======== Records for this task
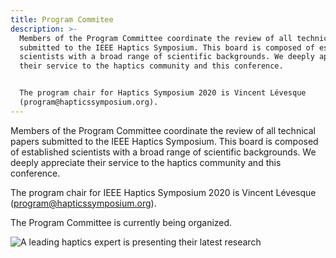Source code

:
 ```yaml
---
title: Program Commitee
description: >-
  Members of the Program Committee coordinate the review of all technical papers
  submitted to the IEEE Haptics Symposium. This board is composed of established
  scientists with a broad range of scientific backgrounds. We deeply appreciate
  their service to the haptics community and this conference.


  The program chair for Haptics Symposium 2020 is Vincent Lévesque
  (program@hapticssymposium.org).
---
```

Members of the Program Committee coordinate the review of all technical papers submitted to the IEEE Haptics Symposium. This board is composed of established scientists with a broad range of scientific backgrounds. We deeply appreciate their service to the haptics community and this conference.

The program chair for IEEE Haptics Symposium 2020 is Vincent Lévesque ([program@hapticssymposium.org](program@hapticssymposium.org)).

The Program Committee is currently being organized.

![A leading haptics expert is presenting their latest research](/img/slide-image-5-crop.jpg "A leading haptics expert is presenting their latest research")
================
◆ **Your task**
Which lines in the data above hold the word "range"? Return each of them.

◆ **Result**
  scientists with a broad range of scientific backgrounds. We deeply appreciate
Members of the Program Committee coordinate the review of all technical papers submitted to the IEEE Haptics Symposium. This board is composed of established scientists with a broad range of scientific backgrounds. We deeply appreciate their service to the haptics community and this conference.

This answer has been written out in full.